5.2 Legal Disclosures

We may disclose information if required by Indian law, government request, court order, or to protect rights, property, or safety of users or the public.

5.3 Business Transfers

If ExamCrack AI is acquired or merged with another company, user data may be transferred. Users will be notified 30 days in advance via email.

6. Data Security

We implement industry-standard security measures:

🔒 Encryption in transit: All data transmitted uses HTTPS/TLS 1.3 encryption
🔒 Encryption at rest: Sensitive data in our databases is encrypted using AES-256
🔒 Password security: Passwords are hashed using bcrypt (we never store plain text passwords)
🔒 OTP authentication: Two-factor verification for sensitive account actions
🔒 Access controls: Only authorized personnel can access user data, with audit logs
🔒 Regular audits: Periodic security reviews and vulnerability assessments
🔒 Secure payment: PCI-DSS compliant processing via Razorpay

Breach notification: In the unlikely event of a data breach, we will notify affected users within 72 hours via email and in-app notification.

7. Data Retention

Active accounts: Data retained as long as your account is active
Inactive accounts: After 3 years of inactivity, we send notification and delete data after 90 days
Deleted accounts: Personal data erased within 30 days; anonymized usage data may be retained for analytics
Payment records: Retained for 7 years per Indian tax laws
Support communications: Retained for 2 years for dispute resolution

8. Your Rights

Under Indian DPDP Act 2023 and GDPR (for EU users), you have these rights:

✓ Right to Access: Request a copy of data we hold about you
✓ Right to Correction: Update inaccurate information in your profile
✓ Right to Erasure: Request complete data deletion ("right to be forgotten")
✓ Right to Data Portability: Export your data in machine-readable format (JSON/CSV)
✓ Right to Object: Opt out of marketing emails and analytics tracking
✓ Right to Restrict Processing: Limit how we use your data
✓ Right to Grievance Redressal: Contact our Grievance Officer (details below)

How to exercise these rights: Email us at privacy@examcrackai.com or use in-app Settings → Account → Data & Privacy. We respond within 30 days.

9. Children's Privacy (18+ Only)

ExamCrack AI is designed for users aged 18 years and older. We do not knowingly collect information from children under 18. If you are under 18, please do not use our Service or provide any personal information.

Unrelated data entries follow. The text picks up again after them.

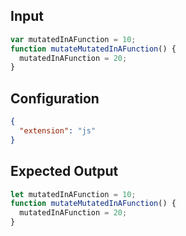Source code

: 
## Input
```javascript input
var mutatedInAFunction = 10;
function mutateMutatedInAFunction() {
  mutatedInAFunction = 20;
}
```

## Configuration
```json configuration
{
  "extension": "js"
}
```

## Expected Output
```javascript expected output
let mutatedInAFunction = 10;
function mutateMutatedInAFunction() {
  mutatedInAFunction = 20;
}
```
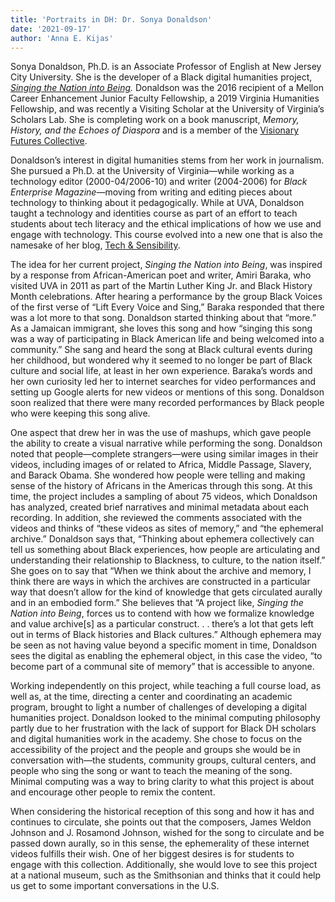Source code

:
 ```yaml
---
title: 'Portraits in DH: Dr. Sonya Donaldson'
date: '2021-09-17'
author: 'Anna E. Kijas'
---
```

Sonya Donaldson, Ph.D. is an Associate Professor of English at New Jersey City University. She is the developer of a Black digital humanities project, [*Singing the Nation into Being*](https://singingthenation.com/)*.* Donaldson was the 2016 recipient of a Mellon Career Enhancement Junior Faculty Fellowship, a 2019 Virginia Humanities Fellowship, and was recently a Visiting Scholar at the University of Virginia’s Scholars Lab. She is completing work on a book manuscript, *Memory, History, and the Echoes of Diaspora* and is a member of the [Visionary Futures Collective](https://visionary-futures-collective.github.io).

Donaldson’s interest in digital humanities stems from her work in journalism. She pursued a Ph.D. at the University of Virginia—while working as a technology editor (2000-04/2006-10) and writer (2004-2006) for *Black Enterprise Magazine*—moving from writing and editing pieces about technology to thinking about it pedagogically. While at UVA, Donaldson taught a technology and identities course as part of an effort to teach students about tech literacy and the ethical implications of how we use and engage with technology. This course evolved into a new one that is also the namesake of her blog, [Tech &amp; Sensibility](https://techandsensibility.com/).

The idea for her current project, *Singing the Nation into Being*, was inspired by a response from African-American poet and writer, Amiri Baraka, who visited UVA in 2011 as part of the Martin Luther King Jr. and Black History Month ​​celebrations. After hearing a performance by the group Black Voices of the first verse of “Lift Every Voice and Sing,” Baraka responded that there was a lot more to that song. Donaldson started thinking about that “more.” As a Jamaican immigrant, she loves this song and how “singing this song was a way of participating in Black American life and being welcomed into a community.” She sang and heard the song at Black cultural events during her childhood, but wondered why it seemed to no longer be part of Black culture and social life, at least in her own experience. Baraka’s words and her own curiosity led her to internet searches for video performances and setting up Google alerts for new videos or mentions of this song. Donaldson soon realized that there were many recorded performances by Black people who were keeping this song alive.

One aspect that drew her in was the use of mashups, which gave people the ability to create a visual narrative while performing the song. Donaldson noted that people—complete strangers—were using similar images in their videos, including images of or related to Africa, Middle Passage, Slavery, and Barack Obama. She wondered how people were telling and making sense of the history of Africans in the Americas through this song. At this time, the project includes a sampling of about 75 videos, which Donaldson has analyzed, created brief narratives and minimal metadata about each recording. In addition, she reviewed the comments associated with the videos and thinks of “these videos as sites of memory,” and “the ephemeral archive.” Donaldson says that, “Thinking about ephemera collectively can tell us something about Black experiences, how people are articulating and understanding their relationship to Blackness, to culture, to the nation itself.” She goes on to say that “When we think about the archive and memory, I think there are ways in which the archives are constructed in a particular way that doesn’t allow for the kind of knowledge that gets circulated aurally and in an embodied form.” She believes that “A project like, *Singing the Nation into Being*, forces us to contend with how we formalize knowledge and value archive\[s\] as a particular construct. . . there’s a lot that gets left out in terms of Black histories and Black cultures.” Although ephemera may be seen as not having value beyond a specific moment in time, Donaldson sees the digital as enabling the ephemeral object, in this case the video, “to become part of a communal site of memory” that is accessible to anyone.

Working independently on this project, while teaching a full course load, as well as, at the time, directing a center and coordinating an academic program, brought to light a number of challenges of developing a digital humanities project. Donaldson looked to the minimal computing philosophy partly due to her frustration with the lack of support for Black DH scholars and digital humanities work in the academy. She chose to focus on the accessibility of the project and the people and groups she would be in conversation with—the students, community groups, cultural centers, and people who sing the song or want to teach the meaning of the song. Minimal computing was a way to bring clarity to what this project is about and encourage other people to remix the content.

When considering the historical reception of this song and how it has and continues to circulate, she points out that the composers, James Weldon Johnson and J. Rosamond Johnson, wished for the song to circulate and be passed down aurally, so in this sense, the ephemerality of these internet videos fulfills their wish. One of her biggest desires is for students to engage with this collection. Additionally, she would love to see this project at a national museum, such as the Smithsonian and thinks that it could help us get to some important conversations in the U.S.
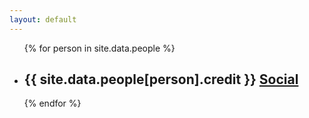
 ```yaml
---
layout: default
---
```

<div>
  <ul id="credits">
    {% for person in site.data.people %}
      <li>
        <h2>
          {{ site.data.people[person].credit }} <a href="{{ site.data.people[person].social | relative_url }}">Social</a>
        </h2>
      </li>
    {% endfor %}
  </ul>
</div>
<script type="speculationrules">
{
  "prerender": [
    {
      "source": "document",
      "where": { "href_matches": "/*\\?*#*" },
      "eagerness": "moderate"
    }
  ],
  "prefetch": [
    {
      "source": "document",
      "where": { "not": { "href_matches": "/*\\?*#*" } },
      "eagerness": "moderate"
    }
  ]
}
</script>
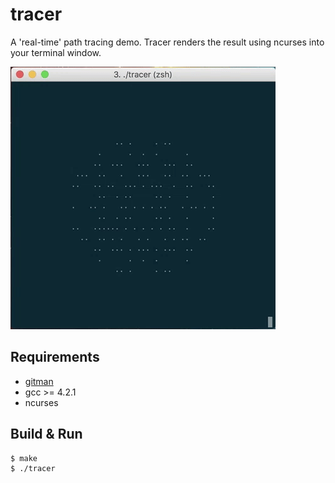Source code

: # tracer
A 'real-time' path tracing demo. Tracer renders the result using ncurses into your terminal window.

![tracer running](https://raw.githubusercontent.com/mrpossoms/tracer/master/tracer.gif)

## Requirements
* [gitman](https://github.com/jacebrowning/gitman)
* gcc >= 4.2.1
* ncurses

## Build & Run
```
$ make
$ ./tracer
```
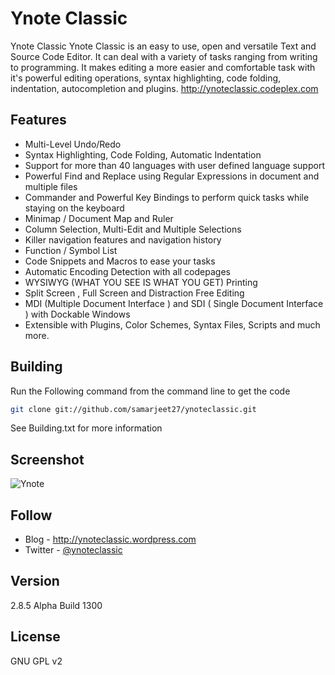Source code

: Ynote Classic 
============


Ynote Classic Ynote Classic is an easy to use, open and versatile Text and Source Code Editor. It can deal with a variety of tasks ranging from writing to programming. It makes editing a more easier and comfortable task with it's powerful editing operations, syntax highlighting, code folding, indentation, autocompletion and plugins.
http://ynoteclassic.codeplex.com

Features
----
  - Multi-Level Undo/Redo
  - Syntax Highlighting, Code Folding, Automatic Indentation
  - Support for more than 40 languages with user defined language support
  - Powerful Find and Replace using Regular Expressions in document and multiple files
  - Commander and Powerful Key Bindings to perform quick tasks while staying on the keyboard
  - Minimap / Document Map and Ruler
  - Column Selection, Multi-Edit and Multiple Selections
  - Killer navigation features and navigation history
  - Function / Symbol List
  - Code Snippets and Macros to ease your tasks
  - Automatic Encoding Detection with all codepages
  - WYSIWYG (WHAT YOU SEE IS WHAT YOU GET) Printing
  - Split Screen , Full Screen and Distraction Free Editing
  - MDI (Multiple Document Interface ) and SDI ( Single Document Interface ) with Dockable Windows
  - Extensible with Plugins, Color Schemes, Syntax Files, Scripts and much more.

Building
----
Run the Following command from the command line to get the code
```sh
git clone git://github.com/samarjeet27/ynoteclassic.git
```
See Building.txt for more information

Screenshot
----
![Ynote](https://raw.githubusercontent.com/samarjeet27/ynoteclassic/master/SCREEN.PNG "Ynote Classic")

Follow
----
  - Blog - http://ynoteclassic.wordpress.com
  - Twitter - [@ynoteclassic](http://twitter.com/ynoteclassic "@ynoteclassic on twitter")

Version
----

2.8.5 Alpha Build 1300

License
----

GNU GPL v2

If we discover that a child under 18 has provided personal information, we will delete it immediately. Parents/guardians who believe their child has used our Service can contact us at privacy@examcrackai.com.

10. Cookies and Tracking

Our website uses cookies and similar technologies:

Essential cookies: Required for login sessions (cannot be disabled)
Functional cookies: Remember preferences like language, theme
Analytics cookies: Understand how users navigate (anonymous, can be disabled)

Our mobile app does not use tracking cookies. It uses secure local storage for session tokens only.

11. Third-Party Services

Our Service may contain links to third-party websites or services (news sources, exam notifications). We are not responsible for their privacy practices. Review their policies separately.

12. International Data Transfers

Your data is primarily stored in India (Hostinger Indian servers). If data is transferred internationally, we ensure adequate protection through standard contractual clauses and compliance with applicable laws.